Task directions
Print out all of the data below, keeping it identical to the original.

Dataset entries
%%

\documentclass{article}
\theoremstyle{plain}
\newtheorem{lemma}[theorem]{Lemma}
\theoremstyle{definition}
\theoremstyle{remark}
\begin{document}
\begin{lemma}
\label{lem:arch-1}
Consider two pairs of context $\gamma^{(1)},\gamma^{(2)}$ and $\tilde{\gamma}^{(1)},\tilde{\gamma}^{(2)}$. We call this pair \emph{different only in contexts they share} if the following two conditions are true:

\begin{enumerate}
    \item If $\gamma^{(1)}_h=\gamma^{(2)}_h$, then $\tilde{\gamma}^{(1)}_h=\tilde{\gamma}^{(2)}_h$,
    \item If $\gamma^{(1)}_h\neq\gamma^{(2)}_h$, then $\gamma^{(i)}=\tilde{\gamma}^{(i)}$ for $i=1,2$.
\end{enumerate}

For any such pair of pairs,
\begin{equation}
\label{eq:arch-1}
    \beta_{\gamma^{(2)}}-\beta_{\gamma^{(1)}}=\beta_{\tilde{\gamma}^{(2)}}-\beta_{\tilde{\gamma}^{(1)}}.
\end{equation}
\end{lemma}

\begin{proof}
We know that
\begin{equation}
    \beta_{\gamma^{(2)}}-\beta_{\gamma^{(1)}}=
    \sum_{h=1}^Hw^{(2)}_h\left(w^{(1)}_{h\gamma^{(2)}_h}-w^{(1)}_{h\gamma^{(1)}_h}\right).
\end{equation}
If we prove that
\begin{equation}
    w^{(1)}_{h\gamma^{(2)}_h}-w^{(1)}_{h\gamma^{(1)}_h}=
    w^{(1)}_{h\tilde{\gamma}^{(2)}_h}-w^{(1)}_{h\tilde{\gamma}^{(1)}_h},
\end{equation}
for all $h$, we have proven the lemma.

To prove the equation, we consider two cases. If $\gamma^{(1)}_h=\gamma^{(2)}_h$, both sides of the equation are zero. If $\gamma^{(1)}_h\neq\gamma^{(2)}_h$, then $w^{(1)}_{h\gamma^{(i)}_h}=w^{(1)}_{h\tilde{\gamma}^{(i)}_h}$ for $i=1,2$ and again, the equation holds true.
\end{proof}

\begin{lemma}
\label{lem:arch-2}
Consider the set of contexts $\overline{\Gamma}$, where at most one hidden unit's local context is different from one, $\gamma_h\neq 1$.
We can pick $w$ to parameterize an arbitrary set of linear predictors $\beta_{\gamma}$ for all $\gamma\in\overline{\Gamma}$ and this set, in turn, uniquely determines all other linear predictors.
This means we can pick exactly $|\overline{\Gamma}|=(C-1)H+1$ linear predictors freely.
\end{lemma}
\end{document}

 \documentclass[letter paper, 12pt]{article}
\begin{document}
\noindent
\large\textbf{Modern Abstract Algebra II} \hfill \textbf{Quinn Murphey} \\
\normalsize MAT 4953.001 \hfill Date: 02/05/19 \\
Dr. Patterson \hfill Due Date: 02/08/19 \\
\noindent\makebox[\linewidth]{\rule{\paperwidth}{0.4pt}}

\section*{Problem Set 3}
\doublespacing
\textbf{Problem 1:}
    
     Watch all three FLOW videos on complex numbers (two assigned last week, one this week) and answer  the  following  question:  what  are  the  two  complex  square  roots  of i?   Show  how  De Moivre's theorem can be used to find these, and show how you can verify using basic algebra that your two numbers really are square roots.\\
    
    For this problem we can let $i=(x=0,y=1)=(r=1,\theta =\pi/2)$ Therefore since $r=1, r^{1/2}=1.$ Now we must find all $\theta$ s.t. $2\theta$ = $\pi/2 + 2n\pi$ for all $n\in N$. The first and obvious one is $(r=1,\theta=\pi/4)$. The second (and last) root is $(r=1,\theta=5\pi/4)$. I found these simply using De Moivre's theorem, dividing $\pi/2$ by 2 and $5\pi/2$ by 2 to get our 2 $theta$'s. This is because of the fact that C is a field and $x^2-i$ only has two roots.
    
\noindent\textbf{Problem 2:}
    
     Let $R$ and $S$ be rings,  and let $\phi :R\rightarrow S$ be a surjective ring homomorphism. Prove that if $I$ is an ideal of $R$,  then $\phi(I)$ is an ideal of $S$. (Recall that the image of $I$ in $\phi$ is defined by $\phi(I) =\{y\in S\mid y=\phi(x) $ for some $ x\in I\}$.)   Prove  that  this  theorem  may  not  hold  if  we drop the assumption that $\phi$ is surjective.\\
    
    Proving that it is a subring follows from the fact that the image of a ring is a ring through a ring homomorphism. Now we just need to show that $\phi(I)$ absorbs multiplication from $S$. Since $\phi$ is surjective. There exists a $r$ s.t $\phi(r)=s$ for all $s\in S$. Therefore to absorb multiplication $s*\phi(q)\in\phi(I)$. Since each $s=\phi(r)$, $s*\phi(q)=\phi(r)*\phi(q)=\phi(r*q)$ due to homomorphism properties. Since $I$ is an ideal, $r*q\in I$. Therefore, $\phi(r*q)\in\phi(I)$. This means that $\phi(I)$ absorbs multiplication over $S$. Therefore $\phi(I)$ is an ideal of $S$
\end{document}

%%

Response
\documentclass{article}
\theoremstyle{plain}
\newtheorem{lemma}[theorem]{Lemma}
\theoremstyle{definition}
\theoremstyle{remark}
\begin{document}
\begin{lemma}
\label{lem:arch-1}
Consider two pairs of context $\gamma^{(1)},\gamma^{(2)}$ and $\tilde{\gamma}^{(1)},\tilde{\gamma}^{(2)}$. We call this pair \emph{different only in contexts they share} if the following two conditions are true:

\begin{enumerate}
    \item If $\gamma^{(1)}_h=\gamma^{(2)}_h$, then $\tilde{\gamma}^{(1)}_h=\tilde{\gamma}^{(2)}_h$,
    \item If $\gamma^{(1)}_h\neq\gamma^{(2)}_h$, then $\gamma^{(i)}=\tilde{\gamma}^{(i)}$ for $i=1,2$.
\end{enumerate}

For any such pair of pairs,
\begin{equation}
\label{eq:arch-1}
    \beta_{\gamma^{(2)}}-\beta_{\gamma^{(1)}}=\beta_{\tilde{\gamma}^{(2)}}-\beta_{\tilde{\gamma}^{(1)}}.
\end{equation}
\end{lemma}

\begin{proof}
We know that
\begin{equation}
    \beta_{\gamma^{(2)}}-\beta_{\gamma^{(1)}}=
    \sum_{h=1}^Hw^{(2)}_h\left(w^{(1)}_{h\gamma^{(2)}_h}-w^{(1)}_{h\gamma^{(1)}_h}\right).
\end{equation}
If we prove that
\begin{equation}
    w^{(1)}_{h\gamma^{(2)}_h}-w^{(1)}_{h\gamma^{(1)}_h}=
    w^{(1)}_{h\tilde{\gamma}^{(2)}_h}-w^{(1)}_{h\tilde{\gamma}^{(1)}_h},
\end{equation}
for all $h$, we have proven the lemma.

To prove the equation, we consider two cases. If $\gamma^{(1)}_h=\gamma^{(2)}_h$, both sides of the equation are zero. If $\gamma^{(1)}_h\neq\gamma^{(2)}_h$, then $w^{(1)}_{h\gamma^{(i)}_h}=w^{(1)}_{h\tilde{\gamma}^{(i)}_h}$ for $i=1,2$ and again, the equation holds true.
\end{proof}

\begin{lemma}
\label{lem:arch-2}
Consider the set of contexts $\overline{\Gamma}$, where at most one hidden unit's local context is different from one, $\gamma_h\neq 1$.
We can pick $w$ to parameterize an arbitrary set of linear predictors $\beta_{\gamma}$ for all $\gamma\in\overline{\Gamma}$ and this set, in turn, uniquely determines all other linear predictors.
This means we can pick exactly $|\overline{\Gamma}|=(C-1)H+1$ linear predictors freely.
\end{lemma}
\end{document}

 \documentclass[letter paper, 12pt]{article}
\begin{document}
\noindent
\large\textbf{Modern Abstract Algebra II} \hfill \textbf{Quinn Murphey} \\
\normalsize MAT 4953.001 \hfill Date: 02/05/19 \\
Dr. Patterson \hfill Due Date: 02/08/19 \\
\noindent\makebox[\linewidth]{\rule{\paperwidth}{0.4pt}}

\section*{Problem Set 3}
\doublespacing
\textbf{Problem 1:}
    
     Watch all three FLOW videos on complex numbers (two assigned last week, one this week) and answer  the  following  question:  what  are  the  two  complex  square  roots  of i?   Show  how  De Moivre's theorem can be used to find these, and show how you can verify using basic algebra that your two numbers really are square roots.\\
    
    For this problem we can let $i=(x=0,y=1)=(r=1,\theta =\pi/2)$ Therefore since $r=1, r^{1/2}=1.$ Now we must find all $\theta$ s.t. $2\theta$ = $\pi/2 + 2n\pi$ for all $n\in N$. The first and obvious one is $(r=1,\theta=\pi/4)$. The second (and last) root is $(r=1,\theta=5\pi/4)$. I found these simply using De Moivre's theorem, dividing $\pi/2$ by 2 and $5\pi/2$ by 2 to get our 2 $theta$'s. This is because of the fact that C is a field and $x^2-i$ only has two roots.
    
\noindent\textbf{Problem 2:}
    
     Let $R$ and $S$ be rings,  and let $\phi :R\rightarrow S$ be a surjective ring homomorphism. Prove that if $I$ is an ideal of $R$,  then $\phi(I)$ is an ideal of $S$. (Recall that the image of $I$ in $\phi$ is defined by $\phi(I) =\{y\in S\mid y=\phi(x) $ for some $ x\in I\}$.)   Prove  that  this  theorem  may  not  hold  if  we drop the assumption that $\phi$ is surjective.\\
    
    Proving that it is a subring follows from the fact that the image of a ring is a ring through a ring homomorphism. Now we just need to show that $\phi(I)$ absorbs multiplication from $S$. Since $\phi$ is surjective. There exists a $r$ s.t $\phi(r)=s$ for all $s\in S$. Therefore to absorb multiplication $s*\phi(q)\in\phi(I)$. Since each $s=\phi(r)$, $s*\phi(q)=\phi(r)*\phi(q)=\phi(r*q)$ due to homomorphism properties. Since $I$ is an ideal, $r*q\in I$. Therefore, $\phi(r*q)\in\phi(I)$. This means that $\phi(I)$ absorbs multiplication over $S$. Therefore $\phi(I)$ is an ideal of $S$
\end{document}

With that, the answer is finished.